I Was Selected to Present at the American Chemical Society Conference
A blood alcohol unit conversion error hiding in plain sight
I’m honored and thrilled to share that I have been selected to give an oral presentation at the upcoming American Chemical Society conference.
My presentation is titled:
Forensic blood and breath alcohol unit inconsistency: Unit conversion error hiding in plain sight
The presentation is scheduled for Wednesday, August 26, 2026, at 10:00 AM.
This talk is based on my recent work examining a subtle but important issue in forensic alcohol reporting: the inconsistency between statutory language that defines blood alcohol concentration as “percent by weight” and the mass/volume units commonly used in modern forensic blood and breath alcohol testing.
Whole blood has a density greater than that of water, so percent by weight and grams per deciliter are not equivalent units.

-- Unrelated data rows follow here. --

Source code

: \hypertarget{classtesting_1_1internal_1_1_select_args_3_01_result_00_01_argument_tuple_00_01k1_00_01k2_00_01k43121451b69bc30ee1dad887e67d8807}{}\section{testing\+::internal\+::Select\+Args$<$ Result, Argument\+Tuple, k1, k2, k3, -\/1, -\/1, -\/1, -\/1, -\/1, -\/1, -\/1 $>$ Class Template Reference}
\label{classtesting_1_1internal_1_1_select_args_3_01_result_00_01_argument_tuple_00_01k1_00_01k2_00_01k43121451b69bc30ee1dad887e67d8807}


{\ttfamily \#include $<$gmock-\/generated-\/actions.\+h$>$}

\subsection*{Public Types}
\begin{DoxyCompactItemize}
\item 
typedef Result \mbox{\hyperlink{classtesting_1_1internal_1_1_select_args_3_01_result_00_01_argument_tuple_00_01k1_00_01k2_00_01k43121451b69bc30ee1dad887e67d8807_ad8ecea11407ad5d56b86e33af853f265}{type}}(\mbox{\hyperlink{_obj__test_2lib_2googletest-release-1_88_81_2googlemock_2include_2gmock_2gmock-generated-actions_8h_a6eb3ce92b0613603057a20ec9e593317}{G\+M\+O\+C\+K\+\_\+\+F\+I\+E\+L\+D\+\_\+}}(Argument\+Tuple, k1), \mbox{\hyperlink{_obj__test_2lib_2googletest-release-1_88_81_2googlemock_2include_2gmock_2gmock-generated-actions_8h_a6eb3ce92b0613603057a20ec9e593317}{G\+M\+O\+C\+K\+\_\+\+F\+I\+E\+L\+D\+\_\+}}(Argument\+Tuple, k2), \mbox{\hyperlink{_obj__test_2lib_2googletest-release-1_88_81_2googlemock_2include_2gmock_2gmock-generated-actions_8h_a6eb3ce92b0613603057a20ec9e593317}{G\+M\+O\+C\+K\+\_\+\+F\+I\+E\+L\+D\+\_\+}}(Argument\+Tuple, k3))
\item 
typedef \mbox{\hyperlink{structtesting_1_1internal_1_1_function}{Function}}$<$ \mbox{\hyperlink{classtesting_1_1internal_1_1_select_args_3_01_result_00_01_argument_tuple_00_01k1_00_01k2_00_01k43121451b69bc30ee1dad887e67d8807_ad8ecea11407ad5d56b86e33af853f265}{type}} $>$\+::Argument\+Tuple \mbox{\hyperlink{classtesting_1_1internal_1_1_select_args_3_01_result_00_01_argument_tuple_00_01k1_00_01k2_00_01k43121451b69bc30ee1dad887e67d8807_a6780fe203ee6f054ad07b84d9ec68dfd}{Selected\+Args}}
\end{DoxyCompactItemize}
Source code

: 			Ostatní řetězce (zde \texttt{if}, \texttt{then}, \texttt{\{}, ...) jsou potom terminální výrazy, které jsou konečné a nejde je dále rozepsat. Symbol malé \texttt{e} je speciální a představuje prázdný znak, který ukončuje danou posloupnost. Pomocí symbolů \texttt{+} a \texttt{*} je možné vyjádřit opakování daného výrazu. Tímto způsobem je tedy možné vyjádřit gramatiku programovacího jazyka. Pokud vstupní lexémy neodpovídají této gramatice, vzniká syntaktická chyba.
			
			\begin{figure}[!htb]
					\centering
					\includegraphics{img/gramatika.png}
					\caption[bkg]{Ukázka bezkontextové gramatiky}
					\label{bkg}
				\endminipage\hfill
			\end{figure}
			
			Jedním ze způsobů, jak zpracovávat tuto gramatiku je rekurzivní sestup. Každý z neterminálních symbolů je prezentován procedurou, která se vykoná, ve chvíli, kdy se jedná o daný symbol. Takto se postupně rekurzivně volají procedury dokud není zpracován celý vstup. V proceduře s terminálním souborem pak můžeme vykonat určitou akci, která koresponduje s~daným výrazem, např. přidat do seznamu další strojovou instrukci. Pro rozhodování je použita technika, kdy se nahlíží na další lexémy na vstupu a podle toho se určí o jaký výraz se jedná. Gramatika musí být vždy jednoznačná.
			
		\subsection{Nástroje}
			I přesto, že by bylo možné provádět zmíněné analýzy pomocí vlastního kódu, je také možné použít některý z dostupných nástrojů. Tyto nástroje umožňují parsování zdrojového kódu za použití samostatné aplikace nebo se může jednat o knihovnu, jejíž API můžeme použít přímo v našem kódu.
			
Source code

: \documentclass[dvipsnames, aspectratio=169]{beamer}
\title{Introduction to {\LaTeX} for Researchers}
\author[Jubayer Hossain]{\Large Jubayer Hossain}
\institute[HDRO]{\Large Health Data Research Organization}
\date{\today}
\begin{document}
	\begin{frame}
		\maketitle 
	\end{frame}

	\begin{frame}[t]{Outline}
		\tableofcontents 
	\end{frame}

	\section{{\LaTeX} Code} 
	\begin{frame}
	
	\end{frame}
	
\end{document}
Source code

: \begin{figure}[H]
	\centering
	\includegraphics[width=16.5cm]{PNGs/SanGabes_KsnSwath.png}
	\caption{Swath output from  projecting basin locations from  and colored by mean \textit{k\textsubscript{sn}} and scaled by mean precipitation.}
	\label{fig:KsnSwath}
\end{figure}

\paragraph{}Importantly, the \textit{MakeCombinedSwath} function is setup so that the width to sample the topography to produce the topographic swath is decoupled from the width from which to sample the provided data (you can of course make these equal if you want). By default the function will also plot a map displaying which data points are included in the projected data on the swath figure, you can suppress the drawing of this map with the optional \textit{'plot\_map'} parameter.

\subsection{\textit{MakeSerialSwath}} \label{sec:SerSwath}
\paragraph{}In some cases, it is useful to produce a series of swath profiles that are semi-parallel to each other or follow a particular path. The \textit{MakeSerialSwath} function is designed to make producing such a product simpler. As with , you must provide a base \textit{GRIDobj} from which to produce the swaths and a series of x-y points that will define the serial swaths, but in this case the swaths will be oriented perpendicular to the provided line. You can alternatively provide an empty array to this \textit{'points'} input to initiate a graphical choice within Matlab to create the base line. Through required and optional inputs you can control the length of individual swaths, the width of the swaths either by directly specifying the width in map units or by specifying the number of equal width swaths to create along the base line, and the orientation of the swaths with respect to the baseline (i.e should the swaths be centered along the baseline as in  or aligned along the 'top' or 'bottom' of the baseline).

When those units are treated as interchangeable, alcohol concentrations are systematically overstated. The same concern can carry over into breath alcohol reporting when breath results are converted and interpreted as blood alcohol concentrations without proper unit reconciliation.
The core issue is not whether forensic instruments can measure ethanol. They can.
The issue is whether the reported value is being expressed in the same unit that the law actually requires.
I’m grateful for the opportunity to discuss this topic with a broader chemistry and forensic science audience at ACS. Unit consistency may not be flashy, but it is foundational to reliable measurement, fair interpretation, and scientifically sound forensic reporting.